Stored dataset items:
________
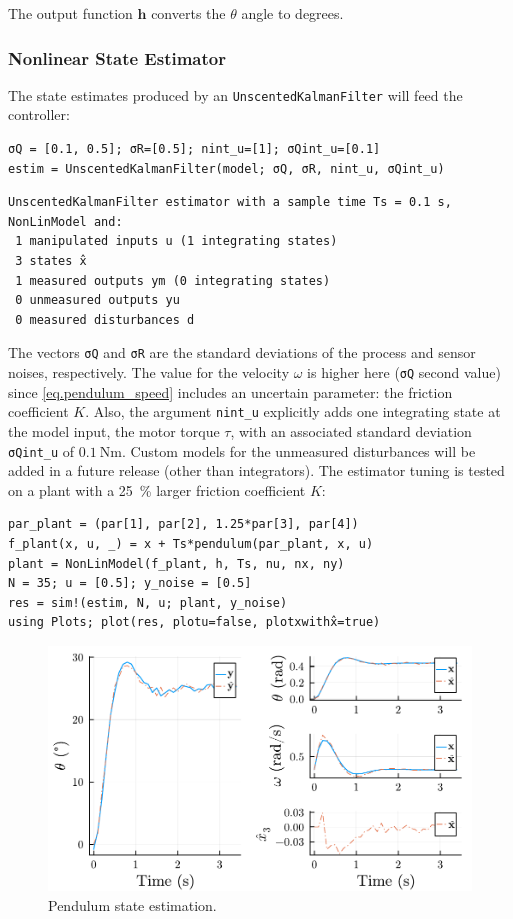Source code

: The output function $\mathbf{h}$ converts the $\theta$ angle to degrees.

\subsubsection{Nonlinear State Estimator}

The state estimates produced by an \texttt{UnscentedKalmanFilter} will feed the controller:
\begin{verbatim}
σQ = [0.1, 0.5]; σR=[0.5]; nint_u=[1]; σQint_u=[0.1]
estim = UnscentedKalmanFilter(model; σQ, σR, nint_u, σQint_u)
\end{verbatim}
\spacerepl
\begin{verbatim}
UnscentedKalmanFilter estimator with a sample time Ts = 0.1 s, 
NonLinModel and:
 1 manipulated inputs u (1 integrating states)
 3 states x̂
 1 measured outputs ym (0 integrating states)
 0 unmeasured outputs yu
 0 measured disturbances d
\end{verbatim}
The vectors \texttt{σQ} and \texttt{σR} are the standard deviations of the process and sensor noises, respectively. The value for the velocity $\omega$ is higher here (\texttt{σQ} second value) since \eqref{eq.pendulum_speed} includes an uncertain parameter: the friction coefficient $K$. Also, the argument \texttt{nint\_u} explicitly adds one integrating state at the model input, the motor torque $\tau$, with an associated standard deviation \texttt{σQint\_u} of $\SI{0.1}{\newton\meter}$. Custom models for the unmeasured disturbances will be added in a future release (other than integrators). The estimator tuning is tested on a plant with a \SI{25}{\percent} larger friction coefficient $K$:
\begin{verbatim}
par_plant = (par[1], par[2], 1.25*par[3], par[4])
f_plant(x, u, _) = x + Ts*pendulum(par_plant, x, u)
plant = NonLinModel(f_plant, h, Ts, nu, nx, ny)
N = 35; u = [0.5]; y_noise = [0.5]
res = sim!(estim, N, u; plant, y_noise)
using Plots; plot(res, plotu=false, plotxwithx̂=true)
\end{verbatim}

\begin{figure}[h]
    \centering
    \includegraphics[width=\columnwidth]{fig/plot_NonLinMPC1.pdf}
    \caption{Pendulum state estimation.}
    \label{fig:plot_NonLinMPC1}
\end{figure}

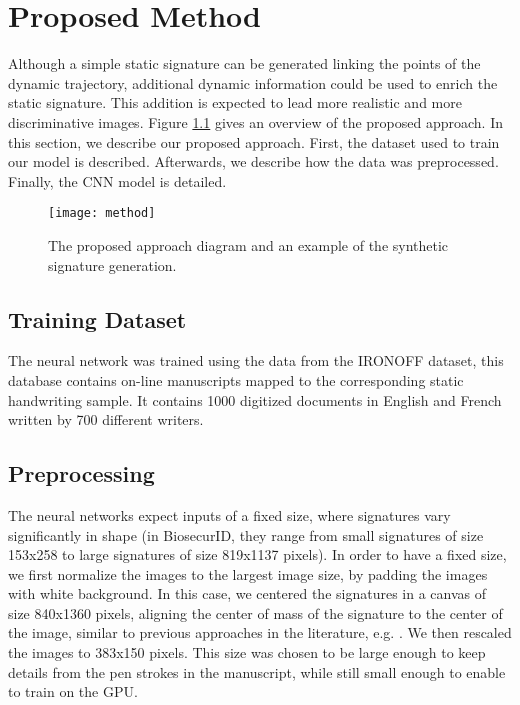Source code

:
\chapter{Proposed Method}\label{ch:method}




Although a simple static signature can be generated linking the points of the dynamic trajectory, additional dynamic information could be used to enrich the static signature. This addition is expected to lead more realistic and more discriminative images. Figure \ref{fig_approach} gives an overview of the proposed approach. In this section, we describe our proposed approach. First, the dataset used to train our model is described. Afterwards, we describe how the data was preprocessed. Finally, the CNN model is detailed. 

\begin{figure}[!htb]
\centering
\texttt{[image: method]}
\caption{The proposed approach diagram and an example of the synthetic signature generation.}
\label{fig_approach}
\end{figure}

\section{Training Dataset}
The neural network was trained using the data from the IRONOFF \cite{viard1999ireste} dataset, this database contains on-line manuscripts mapped to the corresponding static handwriting sample. It contains 1000 digitized documents in English and French written by 700 different writers.

\section{Preprocessing}
The neural networks expect inputs of a fixed size, where signatures vary significantly in
shape (in BiosecurID, they range from small signatures of size 153x258 to large signatures of size 819x1137 pixels). In order to have a fixed size, we first normalize the images to the largest image size, by padding the images with
white background. In this case, we centered the signatures in
a canvas of size 840x1360 pixels, aligning the center of mass
of the signature to the center of the image, similar to previous
approaches in the literature, e.g. \cite{pourshahabi2009offline}. We then rescaled the
images to 383x150 pixels. This size was chosen to be large enough to keep
details from the pen strokes in the manuscript, while still small
enough to enable to train on the GPU.

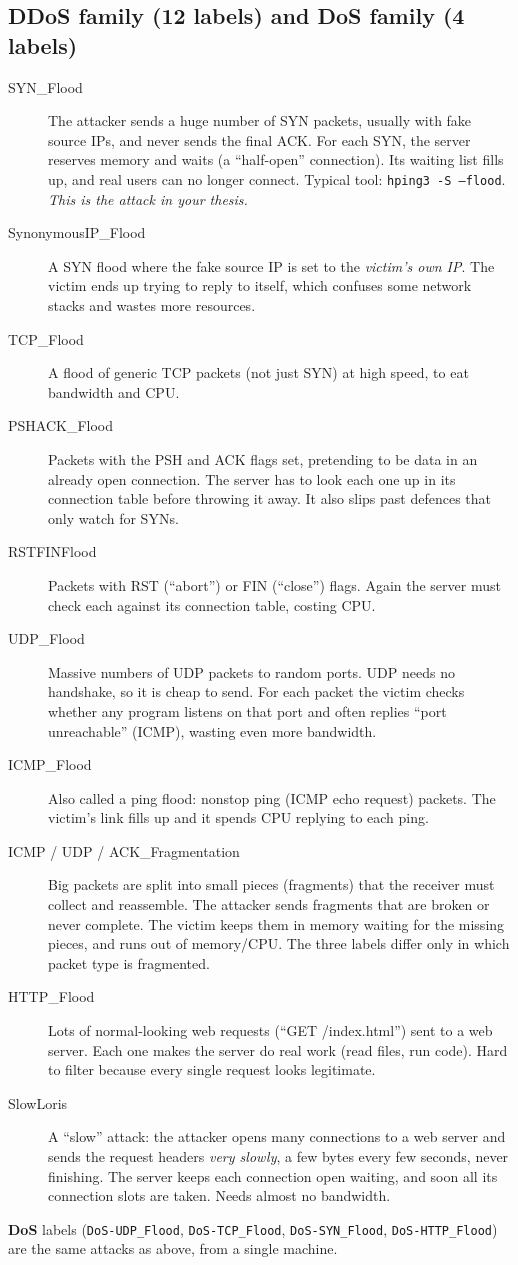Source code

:\documentclass[11pt]{article}
\begin{document}
\subsection*{DDoS family (12 labels) and DoS family (4 labels)}
\begin{description}
\item[SYN\_Flood] The attacker sends a huge number of SYN packets, usually with fake source IPs, and never sends the final ACK.
For each SYN, the server reserves memory and waits (a ``half-open'' connection). Its waiting list fills up, and real users can no longer connect.
Typical tool: \texttt{hping3 -S --flood}. \emph{This is the attack in your thesis.}
\item[SynonymousIP\_Flood] A SYN flood where the fake source IP is set to the \emph{victim's own IP}. The victim ends up trying to reply to itself, which confuses some network stacks and wastes more resources.
\item[TCP\_Flood] A flood of generic TCP packets (not just SYN) at high speed, to eat bandwidth and CPU.
\item[PSHACK\_Flood] Packets with the PSH and ACK flags set, pretending to be data in an already open connection. The server has to look each one up in its connection table before throwing it away. It also slips past defences that only watch for SYNs.
\item[RSTFINFlood] Packets with RST (``abort'') or FIN (``close'') flags. Again the server must check each against its connection table, costing CPU.
\item[UDP\_Flood] Massive numbers of UDP packets to random ports. UDP needs no handshake, so it is cheap to send. For each packet the victim checks whether any program listens on that port and often replies ``port unreachable'' (ICMP), wasting even more bandwidth.
\item[ICMP\_Flood] Also called a ping flood: nonstop ping (ICMP echo request) packets. The victim's link fills up and it spends CPU replying to each ping.
\item[ICMP / UDP / ACK\_Fragmentation] Big packets are split into small pieces (fragments) that the receiver must collect and reassemble. The attacker sends fragments that are broken or never complete. The victim keeps them in memory waiting for the missing pieces, and runs out of memory/CPU. The three labels differ only in which packet type is fragmented.
\item[HTTP\_Flood] Lots of normal-looking web requests (``GET /index.html'') sent to a web server. Each one makes the server do real work (read files, run code). Hard to filter because every single request looks legitimate.
\item[SlowLoris] A ``slow'' attack: the attacker opens many connections to a web server and sends the request headers \emph{very slowly}, a few bytes every few seconds, never finishing. The server keeps each connection open waiting, and soon all its connection slots are taken. Needs almost no bandwidth.
\end{description}
\textbf{DoS} labels (\texttt{DoS-UDP\_Flood}, \texttt{DoS-TCP\_Flood}, \texttt{DoS-SYN\_Flood}, \texttt{DoS-HTTP\_Flood}) are the same attacks as above, from a single machine.
\end{document}
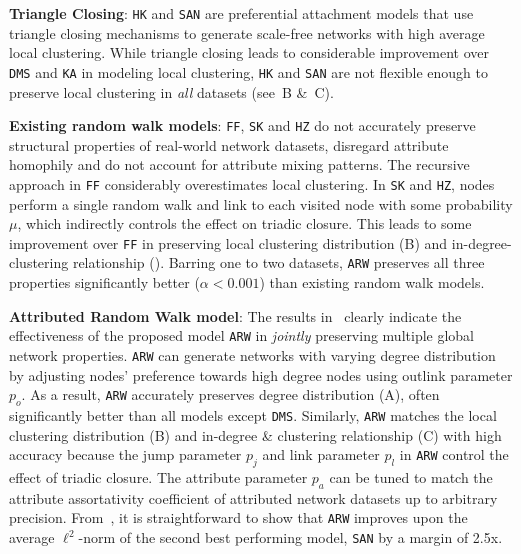 \textbf{Triangle Closing}: \texttt{HK} and \texttt{SAN} are preferential attachment models
that use triangle closing mechanisms to generate scale-free networks with high average
local clustering.
While triangle closing leads to considerable improvement over \texttt{DMS}
and \texttt{KA} in modeling local clustering, \texttt{HK} and \texttt{SAN} are not flexible enough
to preserve local clustering in \textit{all} datasets (see~B \&~C).

\textbf{Existing random walk models}: \texttt{FF}, \texttt{SK} and \texttt{HZ}
do not accurately preserve structural properties of real-world network datasets,
disregard attribute homophily and do not account for attribute mixing patterns.
The recursive approach in \texttt{FF} considerably overestimates local clustering.
In \texttt{SK} and \texttt{HZ}, nodes perform a single random walk and link to
each visited node with some probability $\mu$, which indirectly
controls the effect on triadic closure. This leads to some improvement over \texttt{FF} in preserving local
clustering distribution (B) and in-degree-clustering relationship ().
Barring one to two datasets, \texttt{ARW} preserves all three properties significantly
better ($\alpha < 0.001$) than existing random walk models.

\textbf{Attributed Random Walk model}: The results in~ clearly indicate the effectiveness
of the proposed model \texttt{ARW} in \textit{jointly} preserving multiple
global network properties. \texttt{ARW} can generate networks with varying
degree distribution by adjusting nodes' preference towards high degree nodes
using outlink parameter $p_o$. As a result, \texttt{ARW} accurately preserves
degree distribution (A), often significantly better
than all models except \texttt{DMS}. Similarly, \texttt{ARW} matches the local clustering
distribution  (B) and in-degree \& clustering relationship
(C) with high accuracy because the jump parameter $p_j$ and
link parameter $p_l$ in \texttt{ARW} control the effect of triadic closure.
The attribute parameter $p_a$ can be tuned to match the attribute assortativity
coefficient of attributed network datasets up to arbitrary precision.
From~, it is straightforward to show that
\texttt{ARW} improves upon the average $\ell^2$-norm of the second best performing model,
\texttt{SAN} by a margin of 2.5x.


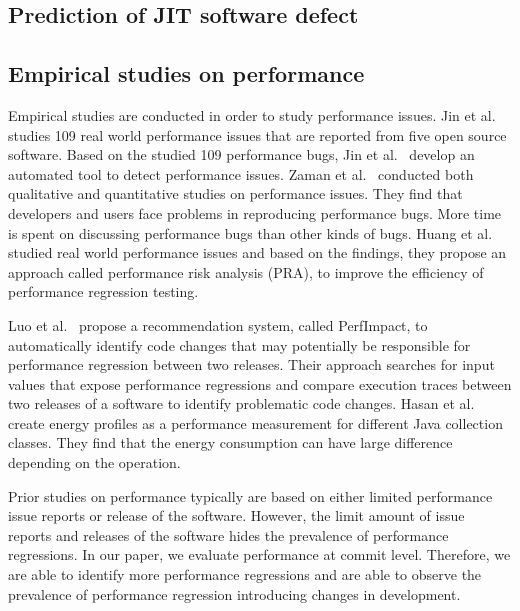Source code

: \subsection{Prediction of JIT software defect}

\subsection{Empirical studies on performance}
Empirical studies are conducted in order to study performance issues. Jin et al.~\cite{Jin:2012} studies 109 real world performance issues that are reported from five open source software. Based on the studied 109 performance bugs, Jin et al.~\cite{Jin:2012} develop an automated tool to detect performance issues. Zaman et al.~\cite{MSR11:Zaman,MSR12:Zaman} conducted both qualitative and quantitative studies on performance issues. They find that developers and users face problems in reproducing performance bugs. More time is spent on discussing performance bugs than other kinds of bugs. Huang et al.~\cite{ICSE2014:Huang} studied real world performance issues and based on the findings, they propose an approach called performance risk analysis (PRA), to improve the efficiency of performance regression testing. 

Luo et al.~\cite{ACM2016:Luo} propose a recommendation system, called PerfImpact, to automatically identify code changes that may potentially be responsible for performance regression between two releases. Their approach searches for input values that expose performance regressions and compare execution traces between two releases of a software to identify problematic code changes. Hasan et al.~\cite{Hasan:icse2016} create energy profiles as a performance measurement for different Java collection classes. They find that the energy consumption can have large difference depending on the operation.

Prior studies on performance typically are based on either limited performance issue reports or release of the software. However, the limit amount of issue reports and releases of the software hides the prevalence of performance regressions. In our paper, we evaluate performance at commit level. Therefore, we are able to identify more performance regressions and are able to observe the prevalence of performance regression introducing changes in development. 

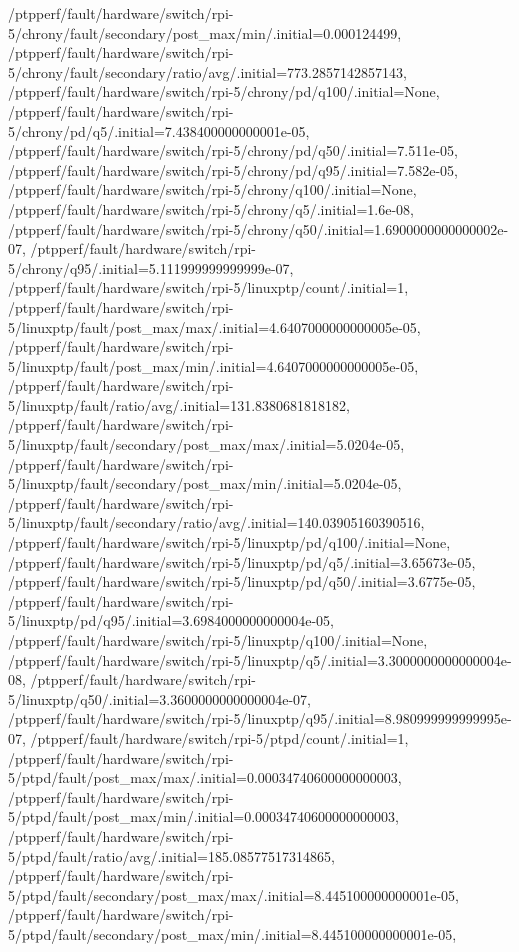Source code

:{    /ptpperf/fault/hardware/switch/rpi-5/chrony/fault/secondary/post_max/min/.initial=0.000124499,
    /ptpperf/fault/hardware/switch/rpi-5/chrony/fault/secondary/ratio/avg/.initial=773.2857142857143,
    /ptpperf/fault/hardware/switch/rpi-5/chrony/pd/q100/.initial=None,
    /ptpperf/fault/hardware/switch/rpi-5/chrony/pd/q5/.initial=7.438400000000001e-05,
    /ptpperf/fault/hardware/switch/rpi-5/chrony/pd/q50/.initial=7.511e-05,
    /ptpperf/fault/hardware/switch/rpi-5/chrony/pd/q95/.initial=7.582e-05,
    /ptpperf/fault/hardware/switch/rpi-5/chrony/q100/.initial=None,
    /ptpperf/fault/hardware/switch/rpi-5/chrony/q5/.initial=1.6e-08,
    /ptpperf/fault/hardware/switch/rpi-5/chrony/q50/.initial=1.6900000000000002e-07,
    /ptpperf/fault/hardware/switch/rpi-5/chrony/q95/.initial=5.111999999999999e-07,
    /ptpperf/fault/hardware/switch/rpi-5/linuxptp/count/.initial=1,
    /ptpperf/fault/hardware/switch/rpi-5/linuxptp/fault/post_max/max/.initial=4.6407000000000005e-05,
    /ptpperf/fault/hardware/switch/rpi-5/linuxptp/fault/post_max/min/.initial=4.6407000000000005e-05,
    /ptpperf/fault/hardware/switch/rpi-5/linuxptp/fault/ratio/avg/.initial=131.8380681818182,
    /ptpperf/fault/hardware/switch/rpi-5/linuxptp/fault/secondary/post_max/max/.initial=5.0204e-05,
    /ptpperf/fault/hardware/switch/rpi-5/linuxptp/fault/secondary/post_max/min/.initial=5.0204e-05,
    /ptpperf/fault/hardware/switch/rpi-5/linuxptp/fault/secondary/ratio/avg/.initial=140.03905160390516,
    /ptpperf/fault/hardware/switch/rpi-5/linuxptp/pd/q100/.initial=None,
    /ptpperf/fault/hardware/switch/rpi-5/linuxptp/pd/q5/.initial=3.65673e-05,
    /ptpperf/fault/hardware/switch/rpi-5/linuxptp/pd/q50/.initial=3.6775e-05,
    /ptpperf/fault/hardware/switch/rpi-5/linuxptp/pd/q95/.initial=3.6984000000000004e-05,
    /ptpperf/fault/hardware/switch/rpi-5/linuxptp/q100/.initial=None,
    /ptpperf/fault/hardware/switch/rpi-5/linuxptp/q5/.initial=3.3000000000000004e-08,
    /ptpperf/fault/hardware/switch/rpi-5/linuxptp/q50/.initial=3.3600000000000004e-07,
    /ptpperf/fault/hardware/switch/rpi-5/linuxptp/q95/.initial=8.980999999999995e-07,
    /ptpperf/fault/hardware/switch/rpi-5/ptpd/count/.initial=1,
    /ptpperf/fault/hardware/switch/rpi-5/ptpd/fault/post_max/max/.initial=0.00034740600000000003,
    /ptpperf/fault/hardware/switch/rpi-5/ptpd/fault/post_max/min/.initial=0.00034740600000000003,
    /ptpperf/fault/hardware/switch/rpi-5/ptpd/fault/ratio/avg/.initial=185.08577517314865,
    /ptpperf/fault/hardware/switch/rpi-5/ptpd/fault/secondary/post_max/max/.initial=8.445100000000001e-05,
    /ptpperf/fault/hardware/switch/rpi-5/ptpd/fault/secondary/post_max/min/.initial=8.445100000000001e-05,
}

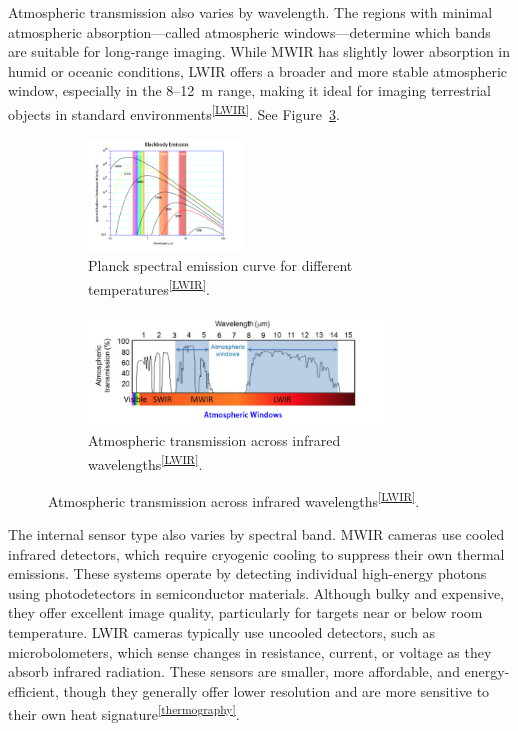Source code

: Atmospheric transmission also varies by wavelength. The regions with minimal atmospheric absorption—called atmospheric windows—determine which bands are suitable for long-range imaging. While MWIR has slightly lower absorption in humid or oceanic conditions, LWIR offers a broader and more stable atmospheric window, especially in the 8–12~\textmu m range, making it ideal for imaging terrestrial objects in standard environments\textsuperscript{\ref{LWIR}}. See Figure~\ref{fig:atmos_window}.

\begin{figure}[h!]
    \centering
    \begin{subfigure}[b]{0.48\linewidth}
        \centering
        \includegraphics[height=3cm]{figs/Huirui/wien_law_plot.png}
        \caption{Planck spectral emission curve for different temperatures\textsuperscript{\ref{LWIR}}.}
        \label{fig:wien_law}
    \end{subfigure}
    \hfill
    \begin{subfigure}[b]{0.48\linewidth}
        \centering
        \includegraphics[height=3cm]{figs/Huirui/atmospheric_window_plot.png}
        \caption{Atmospheric transmission across infrared wavelengths\textsuperscript{\ref{LWIR}}.}
        \label{fig:atmos_window}
    \end{subfigure}
\end{figure}

The internal sensor type also varies by spectral band. MWIR cameras use cooled infrared detectors, which require cryogenic cooling to suppress their own thermal emissions. These systems operate by detecting individual high-energy photons using photodetectors in semiconductor materials. Although bulky and expensive, they offer excellent image quality, particularly for targets near or below room temperature. LWIR cameras typically use uncooled detectors, such as microbolometers, which sense changes in resistance, current, or voltage as they absorb infrared radiation. These sensors are smaller, more affordable, and energy-efficient, though they generally offer lower resolution and are more sensitive to their own heat signature\textsuperscript{\ref{thermography}}.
________
> [Work item]:
For the word "figs", return every line of the records that holds it.

> [Solved problem]:
        \includegraphics[height=3cm]{figs/Huirui/wien_law_plot.png}
        \includegraphics[height=3cm]{figs/Huirui/atmospheric_window_plot.png}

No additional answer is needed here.